> _What the task requires_: Exactly as written, please repeat the data that follows, but not the pictures.

Plain-text document sources:
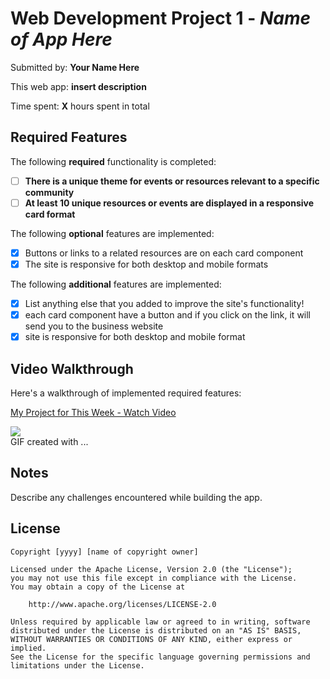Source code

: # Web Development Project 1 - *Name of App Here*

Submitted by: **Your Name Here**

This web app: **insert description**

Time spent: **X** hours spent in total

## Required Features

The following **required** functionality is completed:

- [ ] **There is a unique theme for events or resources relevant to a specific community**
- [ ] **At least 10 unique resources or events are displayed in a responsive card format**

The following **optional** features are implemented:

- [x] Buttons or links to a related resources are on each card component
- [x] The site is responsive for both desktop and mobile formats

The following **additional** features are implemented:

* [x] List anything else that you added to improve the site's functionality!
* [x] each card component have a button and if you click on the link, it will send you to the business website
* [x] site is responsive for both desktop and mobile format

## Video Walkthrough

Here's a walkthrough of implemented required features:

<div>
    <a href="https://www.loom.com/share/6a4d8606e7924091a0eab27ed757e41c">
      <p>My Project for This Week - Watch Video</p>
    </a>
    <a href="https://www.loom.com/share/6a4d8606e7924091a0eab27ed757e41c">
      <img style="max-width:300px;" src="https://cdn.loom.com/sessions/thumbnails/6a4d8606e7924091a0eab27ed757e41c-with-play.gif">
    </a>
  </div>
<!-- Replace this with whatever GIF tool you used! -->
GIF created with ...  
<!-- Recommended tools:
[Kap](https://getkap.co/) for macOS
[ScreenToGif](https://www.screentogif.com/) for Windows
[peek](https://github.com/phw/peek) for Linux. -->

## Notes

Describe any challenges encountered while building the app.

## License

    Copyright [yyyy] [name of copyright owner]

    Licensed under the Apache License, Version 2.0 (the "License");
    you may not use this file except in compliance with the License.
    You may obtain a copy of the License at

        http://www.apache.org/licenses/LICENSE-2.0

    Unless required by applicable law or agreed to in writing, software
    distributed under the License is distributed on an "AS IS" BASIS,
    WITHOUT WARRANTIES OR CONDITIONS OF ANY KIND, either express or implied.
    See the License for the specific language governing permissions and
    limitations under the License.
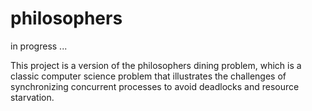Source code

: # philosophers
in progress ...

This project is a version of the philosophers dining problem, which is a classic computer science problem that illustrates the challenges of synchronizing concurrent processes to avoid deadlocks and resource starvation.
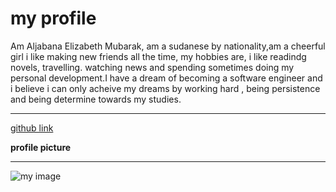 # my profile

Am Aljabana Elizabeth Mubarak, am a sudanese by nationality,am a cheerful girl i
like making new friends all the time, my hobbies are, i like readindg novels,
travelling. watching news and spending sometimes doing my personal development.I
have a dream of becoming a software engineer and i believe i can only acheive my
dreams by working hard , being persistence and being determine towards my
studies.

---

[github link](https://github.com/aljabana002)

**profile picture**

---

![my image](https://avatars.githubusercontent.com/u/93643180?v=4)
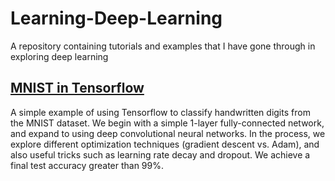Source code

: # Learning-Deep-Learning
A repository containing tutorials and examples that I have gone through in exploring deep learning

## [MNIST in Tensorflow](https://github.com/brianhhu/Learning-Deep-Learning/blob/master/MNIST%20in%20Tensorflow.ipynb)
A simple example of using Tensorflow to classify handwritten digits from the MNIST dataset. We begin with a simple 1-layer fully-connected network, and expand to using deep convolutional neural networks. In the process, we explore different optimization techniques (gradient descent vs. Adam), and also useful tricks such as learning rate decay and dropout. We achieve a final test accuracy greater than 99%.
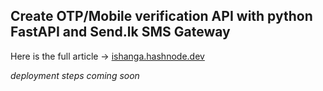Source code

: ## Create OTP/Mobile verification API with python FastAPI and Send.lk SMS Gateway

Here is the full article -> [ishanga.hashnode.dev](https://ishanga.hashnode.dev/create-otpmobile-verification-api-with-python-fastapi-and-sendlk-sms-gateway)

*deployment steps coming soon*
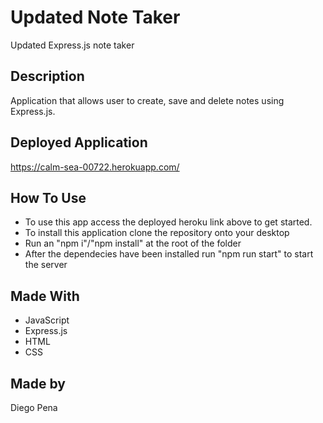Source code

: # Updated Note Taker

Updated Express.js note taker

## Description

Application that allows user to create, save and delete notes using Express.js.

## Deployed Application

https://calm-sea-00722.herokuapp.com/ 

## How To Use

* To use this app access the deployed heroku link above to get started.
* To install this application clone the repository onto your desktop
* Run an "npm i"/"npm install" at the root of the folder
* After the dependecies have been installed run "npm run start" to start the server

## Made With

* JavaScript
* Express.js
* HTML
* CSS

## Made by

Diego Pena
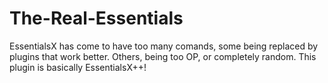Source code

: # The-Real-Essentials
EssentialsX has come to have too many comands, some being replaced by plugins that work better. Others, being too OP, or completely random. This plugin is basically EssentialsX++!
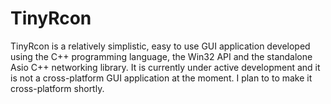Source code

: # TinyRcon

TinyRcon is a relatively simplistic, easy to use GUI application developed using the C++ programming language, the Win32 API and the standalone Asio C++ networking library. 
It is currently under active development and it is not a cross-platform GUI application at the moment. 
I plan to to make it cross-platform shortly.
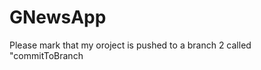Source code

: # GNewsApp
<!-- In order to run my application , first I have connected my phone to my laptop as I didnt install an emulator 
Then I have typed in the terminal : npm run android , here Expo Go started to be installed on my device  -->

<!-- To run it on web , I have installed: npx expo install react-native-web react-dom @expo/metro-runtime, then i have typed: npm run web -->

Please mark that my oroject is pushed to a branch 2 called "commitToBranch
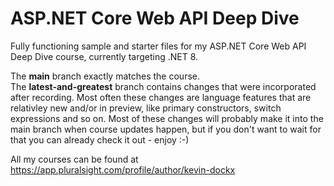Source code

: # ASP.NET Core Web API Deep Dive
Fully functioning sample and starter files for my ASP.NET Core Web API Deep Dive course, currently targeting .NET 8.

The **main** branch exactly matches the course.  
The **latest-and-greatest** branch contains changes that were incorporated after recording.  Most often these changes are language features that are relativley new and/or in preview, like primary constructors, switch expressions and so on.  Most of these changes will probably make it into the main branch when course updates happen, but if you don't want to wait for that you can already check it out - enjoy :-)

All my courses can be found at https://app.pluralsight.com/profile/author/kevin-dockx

> _Result below_:
Source code

: # Web Development Project 1 - *Name of App Here*

Submitted by: **Your Name Here**

This web app: **insert description**

Time spent: **X** hours spent in total

## Required Features

The following **required** functionality is completed:

- [ ] **There is a unique theme for events or resources relevant to a specific community**
- [ ] **At least 10 unique resources or events are displayed in a responsive card format**

The following **optional** features are implemented:

- [x] Buttons or links to a related resources are on each card component
- [x] The site is responsive for both desktop and mobile formats

The following **additional** features are implemented:

* [x] List anything else that you added to improve the site's functionality!
* [x] each card component have a button and if you click on the link, it will send you to the business website
* [x] site is responsive for both desktop and mobile format

## Video Walkthrough

Here's a walkthrough of implemented required features:

<div>
    <a href="https://www.loom.com/share/6a4d8606e7924091a0eab27ed757e41c">
      <p>My Project for This Week - Watch Video</p>
    </a>
    <a href="https://www.loom.com/share/6a4d8606e7924091a0eab27ed757e41c">
      <img style="max-width:300px;" src="https://cdn.loom.com/sessions/thumbnails/6a4d8606e7924091a0eab27ed757e41c-with-play.gif">
    </a>
  </div>
<!-- Replace this with whatever GIF tool you used! -->
GIF created with ...  
<!-- Recommended tools:
[Kap](https://getkap.co/) for macOS
[ScreenToGif](https://www.screentogif.com/) for Windows
[peek](https://github.com/phw/peek) for Linux. -->

## Notes

Describe any challenges encountered while building the app.

## License

    Copyright [yyyy] [name of copyright owner]

    Licensed under the Apache License, Version 2.0 (the "License");
    you may not use this file except in compliance with the License.
    You may obtain a copy of the License at

        http://www.apache.org/licenses/LICENSE-2.0

    Unless required by applicable law or agreed to in writing, software
    distributed under the License is distributed on an "AS IS" BASIS,
    WITHOUT WARRANTIES OR CONDITIONS OF ANY KIND, either express or implied.
    See the License for the specific language governing permissions and
    limitations under the License.
Source code

: # philosophers
in progress ...

This project is a version of the philosophers dining problem, which is a classic computer science problem that illustrates the challenges of synchronizing concurrent processes to avoid deadlocks and resource starvation.
 # my profile

Am Aljabana Elizabeth Mubarak, am a sudanese by nationality,am a cheerful girl i
like making new friends all the time, my hobbies are, i like readindg novels,
travelling. watching news and spending sometimes doing my personal development.I
have a dream of becoming a software engineer and i believe i can only acheive my
dreams by working hard , being persistence and being determine towards my
studies.

---

[github link](https://github.com/aljabana002)

**profile picture**

---

![my image](https://avatars.githubusercontent.com/u/93643180?v=4)
Source code

: # Learning-Deep-Learning
A repository containing tutorials and examples that I have gone through in exploring deep learning

## [MNIST in Tensorflow](https://github.com/brianhhu/Learning-Deep-Learning/blob/master/MNIST%20in%20Tensorflow.ipynb)
A simple example of using Tensorflow to classify handwritten digits from the MNIST dataset. We begin with a simple 1-layer fully-connected network, and expand to using deep convolutional neural networks. In the process, we explore different optimization techniques (gradient descent vs. Adam), and also useful tricks such as learning rate decay and dropout. We achieve a final test accuracy greater than 99%.
Source code

: ## Create OTP/Mobile verification API with python FastAPI and Send.lk SMS Gateway

Here is the full article -> [ishanga.hashnode.dev](https://ishanga.hashnode.dev/create-otpmobile-verification-api-with-python-fastapi-and-sendlk-sms-gateway)

*deployment steps coming soon*
Source code

: # Updated Note Taker

Updated Express.js note taker

## Description

Application that allows user to create, save and delete notes using Express.js.

## Deployed Application

https://calm-sea-00722.herokuapp.com/ 

## How To Use

* To use this app access the deployed heroku link above to get started.
* To install this application clone the repository onto your desktop
* Run an "npm i"/"npm install" at the root of the folder
* After the dependecies have been installed run "npm run start" to start the server

## Made With

* JavaScript
* Express.js
* HTML
* CSS

## Made by

Diego Pena
Source code

: # The-Real-Essentials
EssentialsX has come to have too many comands, some being replaced by plugins that work better. Others, being too OP, or completely random. This plugin is basically EssentialsX++!
Source code

: # TinyRcon

TinyRcon is a relatively simplistic, easy to use GUI application developed using the C++ programming language, the Win32 API and the standalone Asio C++ networking library. 
It is currently under active development and it is not a cross-platform GUI application at the moment. 
I plan to to make it cross-platform shortly.
Source code

: # GNewsApp
<!-- In order to run my application , first I have connected my phone to my laptop as I didnt install an emulator 
Then I have typed in the terminal : npm run android , here Expo Go started to be installed on my device  -->

<!-- To run it on web , I have installed: npx expo install react-native-web react-dom @expo/metro-runtime, then i have typed: npm run web -->

Please mark that my oroject is pushed to a branch 2 called "commitToBranch
Source code

: # ASP.NET Core Web API Deep Dive
Fully functioning sample and starter files for my ASP.NET Core Web API Deep Dive course, currently targeting .NET 8.

The **main** branch exactly matches the course.  
The **latest-and-greatest** branch contains changes that were incorporated after recording.  Most often these changes are language features that are relativley new and/or in preview, like primary constructors, switch expressions and so on.  Most of these changes will probably make it into the main branch when course updates happen, but if you don't want to wait for that you can already check it out - enjoy :-)

All my courses can be found at https://app.pluralsight.com/profile/author/kevin-dockx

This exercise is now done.